WORK TASK: A faithful copy of every record is needed here. Images must not appear in it.

[Saved data entries]
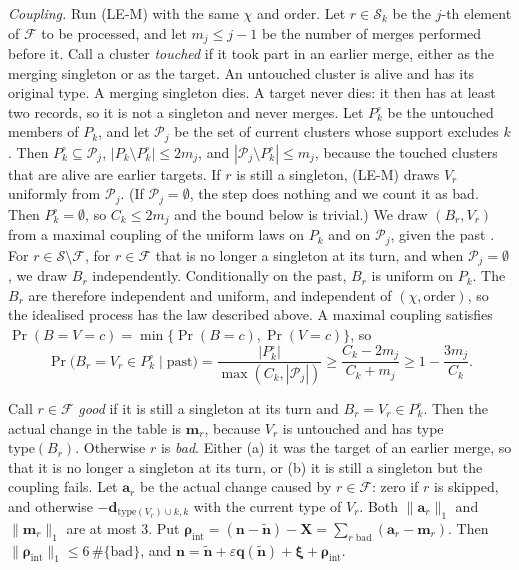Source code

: \emph{Coupling.} Run (LE-M) with the same $\chi$ and order. Let $r\in\mathcal S_k$ be the $j$-th element of $\mathcal F$ to be processed, and let $m_j\le j-1$ be the number of merges performed before it. Call a cluster \emph{touched} if it took part in an earlier merge, either as the merging singleton or as the target. An untouched cluster is alive and has its original type. A merging singleton dies. A target never dies: it then has at least two records, so it is not a singleton and never merges. Let $P_k^\circ$ be the untouched members of $P_k$, and let $\mathcal P_j$ be the set of current clusters whose support excludes $k$. Then $P_k^\circ\subseteq\mathcal P_j$, $|P_k\setminus P_k^\circ|\le2m_j$, and $|\mathcal P_j\setminus P_k^\circ|\le m_j$, because the touched clusters that are alive are earlier targets. If $r$ is still a singleton, (LE-M) draws $V_r$ uniformly from $\mathcal P_j$. (If $\mathcal P_j=\emptyset$, the step does nothing and we count it as bad. Then $P_k^\circ=\emptyset$, so $C_k\le2m_j$ and the bound below is trivial.) We draw $(B_r,V_r)$ from a maximal coupling of the uniform laws on $P_k$ and on $\mathcal P_j$, given the past \citep{lindvall1992}. For $r\in\mathcal S\setminus\mathcal F$, for $r\in\mathcal F$ that is no longer a singleton at its turn, and when $\mathcal P_j=\emptyset$, we draw $B_r$ independently. Conditionally on the past, $B_r$ is uniform on $P_k$. The $B_r$ are therefore independent and uniform, and independent of $(\chi,\text{order})$, so the idealised process has the law described above. A maximal coupling satisfies $\Pr(B=V=c)=\min\{\Pr(B=c),\Pr(V=c)\}$, so
\[
  \Pr\bigl(B_r=V_r\in P_k^\circ\mid\text{past}\bigr)=\frac{|P_k^\circ|}{\max(C_k,|\mathcal P_j|)}\ge\frac{C_k-2m_j}{C_k+m_j}\ge1-\frac{3m_j}{C_k}.
\]

Call $r\in\mathcal F$ \emph{good} if it is still a singleton at its turn and $B_r=V_r\in P_k^\circ$. Then the actual change in the table is $\bm m_r$, because $V_r$ is untouched and has type $\mathrm{type}(B_r)$. Otherwise $r$ is \emph{bad}. Either (a) it was the target of an earlier merge, so that it is no longer a singleton at its turn, or (b) it is still a singleton but the coupling fails. Let $\bm a_r$ be the actual change caused by $r\in\mathcal F$: zero if $r$ is skipped, and otherwise $-\bm d_{\mathrm{type}(V_r)\cup k,k}$ with the current type of $V_r$. Both $\|\bm a_r\|_1$ and $\|\bm m_r\|_1$ are at most $3$. Put $\bm\rho_{\mathrm{int}}=(\bm n-\tilde{\bm n})-\bm X=\sum_{r\text{ bad}}(\bm a_r-\bm m_r)$. Then $\|\bm\rho_{\mathrm{int}}\|_1\le6\,\#\{\text{bad}\}$, and $\bm n=\tilde{\bm n}+\varepsilon\bm q(\tilde{\bm n})+\bm\xi+\bm\rho_{\mathrm{int}}$.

WORKED SOLUTION:
Source code

: \emph{Coupling.} Run (LE-M) with the same $\chi$ and order. Let $r\in\mathcal S_k$ be the $j$-th element of $\mathcal F$ to be processed, and let $m_j\le j-1$ be the number of merges performed before it. Call a cluster \emph{touched} if it took part in an earlier merge, either as the merging singleton or as the target. An untouched cluster is alive and has its original type. A merging singleton dies. A target never dies: it then has at least two records, so it is not a singleton and never merges. Let $P_k^\circ$ be the untouched members of $P_k$, and let $\mathcal P_j$ be the set of current clusters whose support excludes $k$. Then $P_k^\circ\subseteq\mathcal P_j$, $|P_k\setminus P_k^\circ|\le2m_j$, and $|\mathcal P_j\setminus P_k^\circ|\le m_j$, because the touched clusters that are alive are earlier targets. If $r$ is still a singleton, (LE-M) draws $V_r$ uniformly from $\mathcal P_j$. (If $\mathcal P_j=\emptyset$, the step does nothing and we count it as bad. Then $P_k^\circ=\emptyset$, so $C_k\le2m_j$ and the bound below is trivial.) We draw $(B_r,V_r)$ from a maximal coupling of the uniform laws on $P_k$ and on $\mathcal P_j$, given the past \citep{lindvall1992}. For $r\in\mathcal S\setminus\mathcal F$, for $r\in\mathcal F$ that is no longer a singleton at its turn, and when $\mathcal P_j=\emptyset$, we draw $B_r$ independently. Conditionally on the past, $B_r$ is uniform on $P_k$. The $B_r$ are therefore independent and uniform, and independent of $(\chi,\text{order})$, so the idealised process has the law described above. A maximal coupling satisfies $\Pr(B=V=c)=\min\{\Pr(B=c),\Pr(V=c)\}$, so
\[
  \Pr\bigl(B_r=V_r\in P_k^\circ\mid\text{past}\bigr)=\frac{|P_k^\circ|}{\max(C_k,|\mathcal P_j|)}\ge\frac{C_k-2m_j}{C_k+m_j}\ge1-\frac{3m_j}{C_k}.
\]

Call $r\in\mathcal F$ \emph{good} if it is still a singleton at its turn and $B_r=V_r\in P_k^\circ$. Then the actual change in the table is $\bm m_r$, because $V_r$ is untouched and has type $\mathrm{type}(B_r)$. Otherwise $r$ is \emph{bad}. Either (a) it was the target of an earlier merge, so that it is no longer a singleton at its turn, or (b) it is still a singleton but the coupling fails. Let $\bm a_r$ be the actual change caused by $r\in\mathcal F$: zero if $r$ is skipped, and otherwise $-\bm d_{\mathrm{type}(V_r)\cup k,k}$ with the current type of $V_r$. Both $\|\bm a_r\|_1$ and $\|\bm m_r\|_1$ are at most $3$. Put $\bm\rho_{\mathrm{int}}=(\bm n-\tilde{\bm n})-\bm X=\sum_{r\text{ bad}}(\bm a_r-\bm m_r)$. Then $\|\bm\rho_{\mathrm{int}}\|_1\le6\,\#\{\text{bad}\}$, and $\bm n=\tilde{\bm n}+\varepsilon\bm q(\tilde{\bm n})+\bm\xi+\bm\rho_{\mathrm{int}}$.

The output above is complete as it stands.